Strong 1-Boundedness of Unimodular Free Orthogonal Quantum Groups

TL;DR

This paper extends the strong 1-boundedness property to unimodular free orthogonal quantum groups with symplectic parameters, showing these factors are not isomorphic to free group factors and establishing new bounds for their generators.

Contribution

It proves strong 1-boundedness for unimodular free orthogonal quantum groups with symplectic parameters, generalizing previous results and introducing techniques for adding elements without losing boundedness.

Findings

Proves strong 1-boundedness for new class of quantum groups.

Computes free derivatives using Pauli matrices decomposition.

Shows inclusion of the fundamental character preserves 1-boundedness.

Abstract

Recently, Brannan and Vergnioux showed that the free orthogonal quantum group factors $\mathcal{L}\mathbb{F}O_M$ have Jung's strong 1-boundedness property, and hence are not isomorphic to free group factors.
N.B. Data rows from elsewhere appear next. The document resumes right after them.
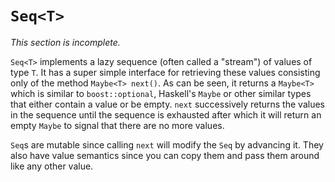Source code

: `Seq<T>`
=======
_This section is incomplete._

`Seq<T>` implements a lazy sequence (often called a "stream") of values of type `T`. It has a super simple interface for retrieving these values consisting only of the method `Maybe<T> next()`. As can be seen, it returns a `Maybe<T>` which is similar to `boost::optional`, Haskell's `Maybe` or other similar types that either contain a value or be empty. `next` successively returns the values in the sequence until the sequence is exhausted after which it will return an empty `Maybe` to signal that there are no more values.

`Seq`s are mutable since calling `next` will modify the `Seq` by advancing it. They also have value semantics since you can copy them and pass them around like any other value.
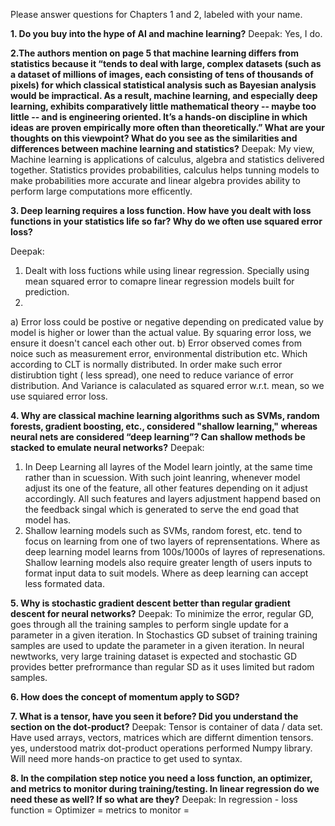 
Please answer questions for Chapters 1 and 2, labeled with your name.


**1. Do you buy into the hype of AI and machine learning?**
Deepak: Yes, I do. 

**2.The authors mention on page 5 that machine learning differs from statistics because it “tends to deal with large, complex datasets (such as a dataset of millions of images, each consisting of tens of thousands of pixels) for which classical statistical analysis such as Bayesian analysis would be impractical.  As a result, machine learning, and especially deep learning, exhibits comparatively little mathematical theory -- maybe too little -- and is engineering oriented.  It’s a hands-on discipline in which ideas are proven empirically more often than theoretically.”
What are your thoughts on this viewpoint?  What do you see as the similarities and differences between machine learning and statistics?**
Deepak:
My view, Machine learning is applications of calculus, algebra and statistics delivered together.
Statistics provides probabilities, calculus helps tunning models to make probabilities more accurate and linear algebra provides ability to perform large computations more efficently. 


**3. Deep learning requires a loss function.  How have you dealt with loss functions in your statistics life so far?  Why do we often use squared error loss?**

Deepak: 
1) Dealt with loss fuctions while using linear regression. Specially using mean squared error to comapre linear regression models built for prediction.
2) 
 a) Error loss could be postive or negative depending on predicated value by model is higher or lower than the actual value. By squaring error loss, we ensure it doesn't cancel each other out.
 b) Error observed comes from noice such as measurement error, environmental distribution etc. Which according to CLT is normally distributed. In order make such error distirubtion tight ( less spread), one need to reduce variance of error distribution. And Variance is calaculated as squared error w.r.t. mean, so we use squiared error loss.


**4. Why are classical machine learning algorithms such as SVMs, random forests, gradient boosting, etc., considered "shallow learning," whereas neural nets are considered “deep learning”? Can shallow methods be stacked to emulate neural networks?**
Deepak:
1) In Deep Learning all layres of the Model learn jointly, at the same time rather than in scuession. With such joint leanring, whenever model adjust its one of the feature, all other features depending on it adjust accordingly. All such features and layers adjustment happend based on the feedback singal which is generated to serve the end goad that model has.
2) Shallow learning models such as SVMs, random forest,  etc. tend to focus on learning from one of two layers of reprensentations. Where as deep learning model learns from 100s/1000s of layres of represenations. 
Shallow learning models also require greater length of users inputs to format input data to suit models. Where as deep learning can accept less formated data. 


**5. Why is stochastic gradient descent better than regular gradient descent for neural networks?**
Deepak:
To minimize the error, regular GD, goes through all the training samples to perform single update for a parameter in a given iteration. In Stochastics GD subset of training training samples are used to update the parameter in a given iteration.
In neural newtworks, very large training dataset is expected and stochastic GD provides better prefrormance than regular SD as it uses limited but radom samples.


**6. How does the concept of momentum apply to SGD?**





**7. What is a tensor, have you seen it before?  Did you understand the section on the dot-product?**
Deepak:
Tensor is container of data / data set. Have used arrays, vectors, matrices which are differnt dimention tensors. yes, understood matrix dot-product operations performed Numpy library. Will need more hands-on practice to get used to syntax.




**8. In the compilation step notice you need a loss function, an optimizer, and metrics to monitor during training/testing. In linear regression do we need these as well? If so what are they?**
Deepak:
In regression -
loss function = 
Optimizer = 
metrics to monitor = 



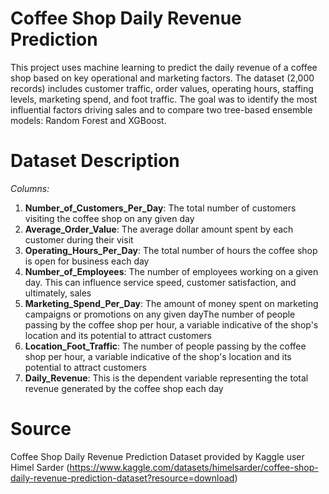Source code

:# Coffee Shop Daily Revenue Prediction
 
This project uses machine learning to predict the daily revenue of a coffee shop based on key operational and marketing factors.
The dataset (2,000 records) includes customer traffic, order values, operating hours, staffing levels, marketing spend, and foot traffic.
The goal was to identify the most influential factors driving sales and to compare two tree-based ensemble models: Random Forest and XGBoost.

# Dataset Description
*Columns:* 
1. **Number_of_Customers_Per_Day**: The total number of customers visiting the coffee shop on any given day
2. **Average_Order_Value**: The average dollar amount spent by each customer during their visit
3. **Operating_Hours_Per_Day**: The total number of hours the coffee shop is open for business each day
4. **Number_of_Employees**: The number of employees working on a given day. This can influence service speed, customer satisfaction, and ultimately, sales
5. **Marketing_Spend_Per_Day**: The amount of money spent on marketing campaigns or promotions on any given dayThe number of people passing by the coffee shop per hour, a variable indicative of the shop's location and its potential to attract customers
6. **Location_Foot_Traffic**: The number of people passing by the coffee shop per hour, a variable indicative of the shop's location and its potential to attract customers
7. **Daily_Revenue**: This is the dependent variable representing the total revenue generated by the coffee shop each day

# Source
Coffee Shop Daily Revenue Prediction Dataset provided by Kaggle user Himel Sarder (https://www.kaggle.com/datasets/himelsarder/coffee-shop-daily-revenue-prediction-dataset?resource=download)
We prove an analogous result for the other unimodular case, where the parameter matrix is the standard symplectic matrix in 2N dimensions $J_{2N}$. We compute free derivatives of the defining relations by introducing self-adjoint generators through a decomposition of the fundamental representation in terms of Pauli matrices, resulting in 1-boundedness of these generators. Moreover, we prove that under certain conditions, one can add elements to a 1-bounded set without losing 1-boundedness. In particular this allows us to include the character of the fundamental representation, proving strong 1-boundedness.